#### RECORDS FOR THIS EXERCISE

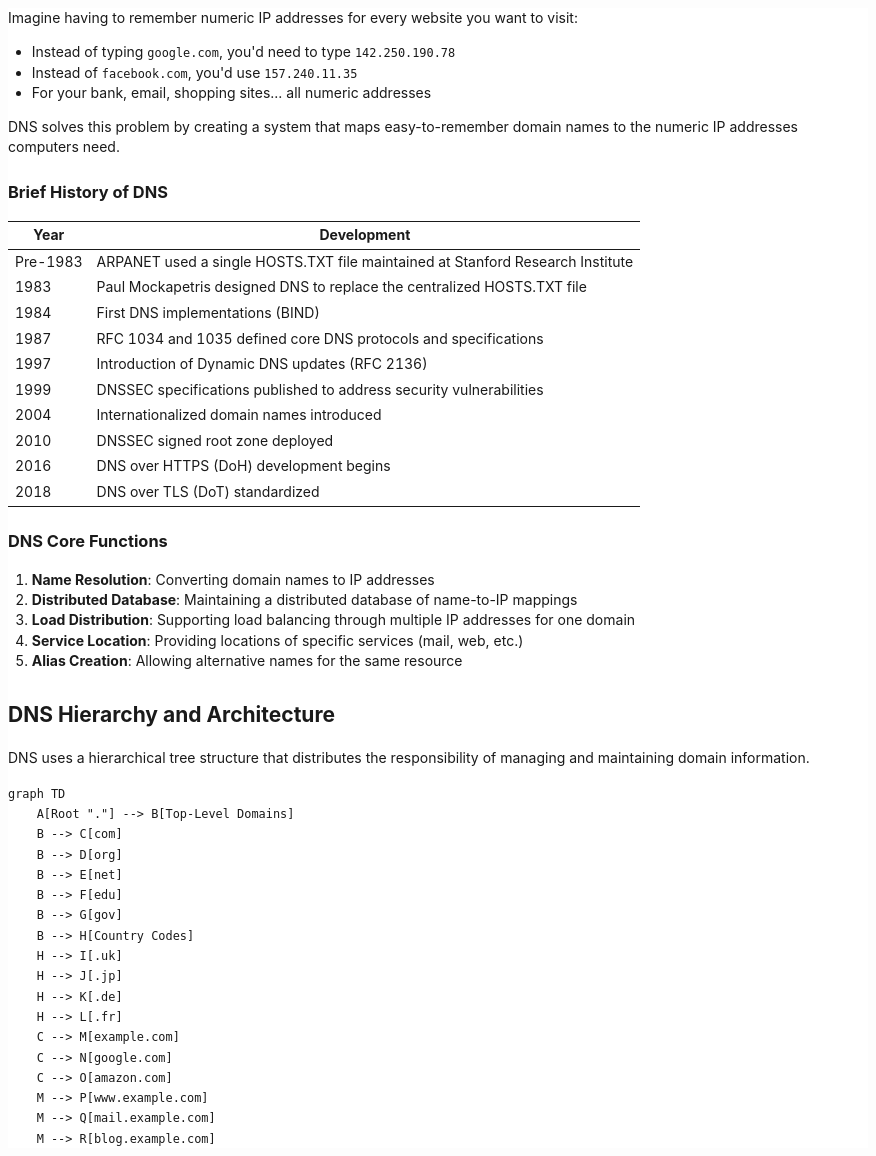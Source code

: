 Imagine having to remember numeric IP addresses for every website you want to visit:
- Instead of typing `google.com`, you'd need to type `142.250.190.78`
- Instead of `facebook.com`, you'd use `157.240.11.35`
- For your bank, email, shopping sites... all numeric addresses

DNS solves this problem by creating a system that maps easy-to-remember domain names to the numeric IP addresses computers need.

### Brief History of DNS

| Year | Development |
|------|-------------|
| Pre-1983 | ARPANET used a single HOSTS.TXT file maintained at Stanford Research Institute |
| 1983 | Paul Mockapetris designed DNS to replace the centralized HOSTS.TXT file |
| 1984 | First DNS implementations (BIND) |
| 1987 | RFC 1034 and 1035 defined core DNS protocols and specifications |
| 1997 | Introduction of Dynamic DNS updates (RFC 2136) |
| 1999 | DNSSEC specifications published to address security vulnerabilities |
| 2004 | Internationalized domain names introduced |
| 2010 | DNSSEC signed root zone deployed |
| 2016 | DNS over HTTPS (DoH) development begins |
| 2018 | DNS over TLS (DoT) standardized |

### DNS Core Functions

1. **Name Resolution**: Converting domain names to IP addresses
2. **Distributed Database**: Maintaining a distributed database of name-to-IP mappings
3. **Load Distribution**: Supporting load balancing through multiple IP addresses for one domain
4. **Service Location**: Providing locations of specific services (mail, web, etc.)
5. **Alias Creation**: Allowing alternative names for the same resource

## DNS Hierarchy and Architecture

DNS uses a hierarchical tree structure that distributes the responsibility of managing and maintaining domain information.

```mermaid
graph TD
    A[Root "."] --> B[Top-Level Domains]
    B --> C[com]
    B --> D[org]
    B --> E[net]
    B --> F[edu]
    B --> G[gov]
    B --> H[Country Codes]
    H --> I[.uk]
    H --> J[.jp]
    H --> K[.de]
    H --> L[.fr]
    C --> M[example.com]
    C --> N[google.com]
    C --> O[amazon.com]
    M --> P[www.example.com]
    M --> Q[mail.example.com]
    M --> R[blog.example.com]
```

#### EXERCISE REQUIREMENTS
Please print the entire listing again exactly, minus its images.

#### EXPECTED ANSWER
Source code

: Imagine having to remember numeric IP addresses for every website you want to visit:
- Instead of typing `google.com`, you'd need to type `142.250.190.78`
- Instead of `facebook.com`, you'd use `157.240.11.35`
- For your bank, email, shopping sites... all numeric addresses

DNS solves this problem by creating a system that maps easy-to-remember domain names to the numeric IP addresses computers need.

### Brief History of DNS

| Year | Development |
|------|-------------|
| Pre-1983 | ARPANET used a single HOSTS.TXT file maintained at Stanford Research Institute |
| 1983 | Paul Mockapetris designed DNS to replace the centralized HOSTS.TXT file |
| 1984 | First DNS implementations (BIND) |
| 1987 | RFC 1034 and 1035 defined core DNS protocols and specifications |
| 1997 | Introduction of Dynamic DNS updates (RFC 2136) |
| 1999 | DNSSEC specifications published to address security vulnerabilities |
| 2004 | Internationalized domain names introduced |
| 2010 | DNSSEC signed root zone deployed |
| 2016 | DNS over HTTPS (DoH) development begins |
| 2018 | DNS over TLS (DoT) standardized |

### DNS Core Functions

1. **Name Resolution**: Converting domain names to IP addresses
2. **Distributed Database**: Maintaining a distributed database of name-to-IP mappings
3. **Load Distribution**: Supporting load balancing through multiple IP addresses for one domain
4. **Service Location**: Providing locations of specific services (mail, web, etc.)
5. **Alias Creation**: Allowing alternative names for the same resource

## DNS Hierarchy and Architecture

DNS uses a hierarchical tree structure that distributes the responsibility of managing and maintaining domain information.

```mermaid
graph TD
    A[Root "."] --> B[Top-Level Domains]
    B --> C[com]
    B --> D[org]
    B --> E[net]
    B --> F[edu]
    B --> G[gov]
    B --> H[Country Codes]
    H --> I[.uk]
    H --> J[.jp]
    H --> K[.de]
    H --> L[.fr]
    C --> M[example.com]
    C --> N[google.com]
    C --> O[amazon.com]
    M --> P[www.example.com]
    M --> Q[mail.example.com]
    M --> R[blog.example.com]
```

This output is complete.